* _WORK TO BE COMPLETED_:
A word-for-word copy of the data, with no images, is the required answer.

-=-=-=-=-

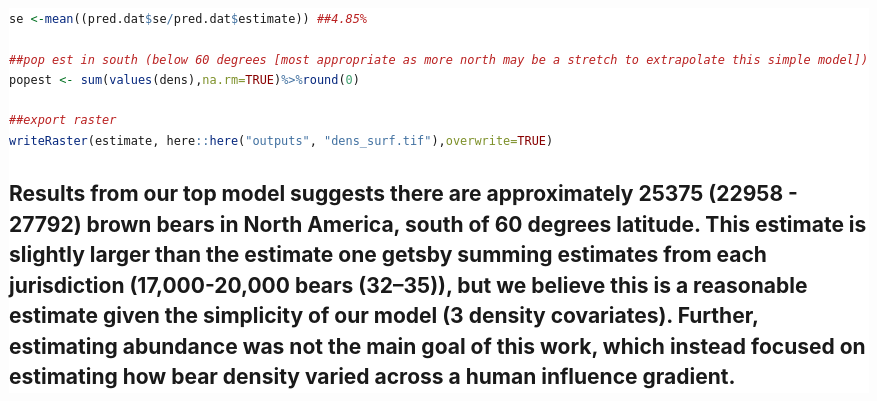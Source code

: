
 ``` r
se <-mean((pred.dat$se/pred.dat$estimate)) ##4.85%

##pop est in south (below 60 degrees [most appropriate as more north may be a stretch to extrapolate this simple model])
popest <- sum(values(dens),na.rm=TRUE)%>%round(0)

##export raster
writeRaster(estimate, here::here("outputs", "dens_surf.tif"),overwrite=TRUE)
```

Results from our top model suggests there are approximately 25375 (22958 - 27792) brown bears in North America, south of 60 degrees latitude. This estimate is slightly larger than the estimate one getsby summing estimates from each jurisdiction (17,000-20,000 bears (32–35)), but we believe this is a reasonable estimate given the simplicity of our model (3 density covariates). Further, estimating abundance was not the main goal of this work, which instead focused on estimating how bear density varied across a human influence gradient.
-----------------------------------------------------------------------------------------------------------------------------------------------------------------------------------------------------------------------------------------------------------------------------------------------------------------------------------------------------------------------------------------------------------------------------------------------------------------------------------------------------------------------------------------------------------

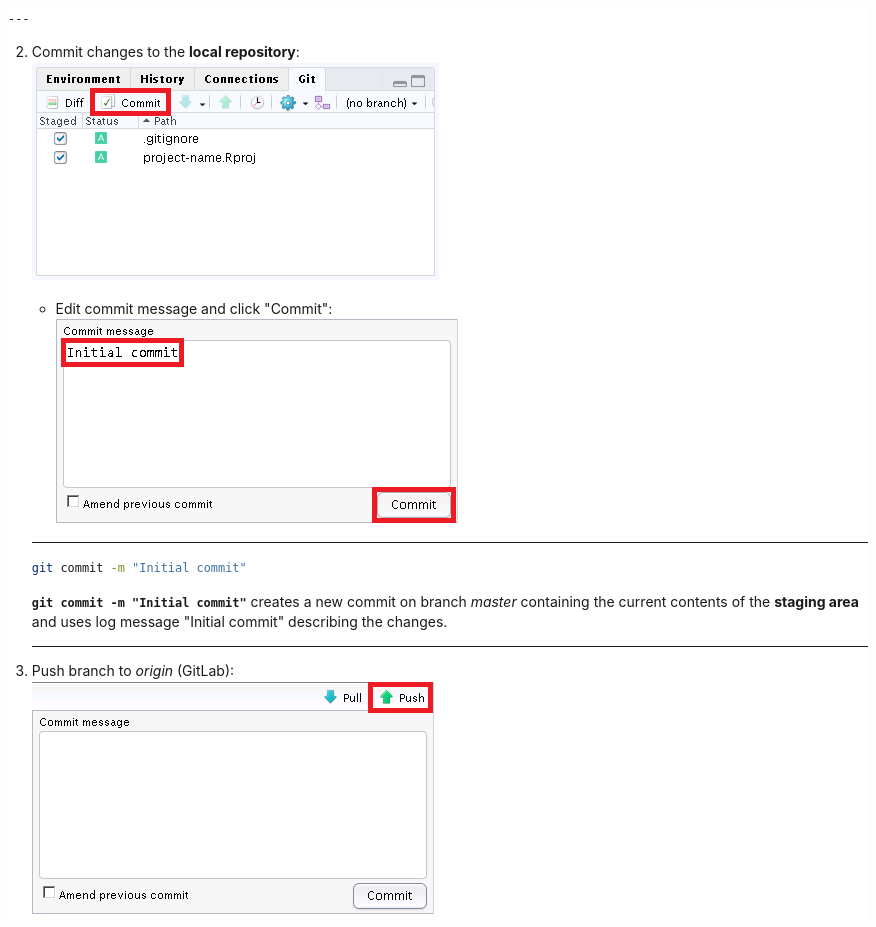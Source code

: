     ---
2.  Commit changes to the **local repository**:  
    ![git commit](screenshots/rssp_git-commit.png)  
    *  Edit commit message and click "Commit":  
       ![git commit message](screenshots/rssp_git-commit-message.png)  
    
    ---
    
    ```bash
    git commit -m "Initial commit"
    ```
    
    **`git commit -m "Initial commit"`** creates a new commit on branch _master_
    containing the current contents of the **staging area** and uses log message
    "Initial commit" describing the changes.
    
    ---
4.  Push branch to _origin_ (GitLab):  
    ![git push](screenshots/rssp_git-push.png)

-=-=-=-=-

* _RESPONSE AREA_:
Source code

:
 ``` r
se <-mean((pred.dat$se/pred.dat$estimate)) ##4.85%

##pop est in south (below 60 degrees [most appropriate as more north may be a stretch to extrapolate this simple model])
popest <- sum(values(dens),na.rm=TRUE)%>%round(0)

##export raster
writeRaster(estimate, here::here("outputs", "dens_surf.tif"),overwrite=TRUE)
```

Results from our top model suggests there are approximately 25375 (22958 - 27792) brown bears in North America, south of 60 degrees latitude. This estimate is slightly larger than the estimate one getsby summing estimates from each jurisdiction (17,000-20,000 bears (32–35)), but we believe this is a reasonable estimate given the simplicity of our model (3 density covariates). Further, estimating abundance was not the main goal of this work, which instead focused on estimating how bear density varied across a human influence gradient.
-----------------------------------------------------------------------------------------------------------------------------------------------------------------------------------------------------------------------------------------------------------------------------------------------------------------------------------------------------------------------------------------------------------------------------------------------------------------------------------------------------------------------------------------------------------

Source code

:     ---
2.  Commit changes to the **local repository**:  
    ![git commit](screenshots/rssp_git-commit.png)  
    *  Edit commit message and click "Commit":  
       ![git commit message](screenshots/rssp_git-commit-message.png)  
    
    ---
    
    ```bash
    git commit -m "Initial commit"
    ```
    
    **`git commit -m "Initial commit"`** creates a new commit on branch _master_
    containing the current contents of the **staging area** and uses log message
    "Initial commit" describing the changes.
    
    ---
4.  Push branch to _origin_ (GitLab):  
    ![git push](screenshots/rssp_git-push.png)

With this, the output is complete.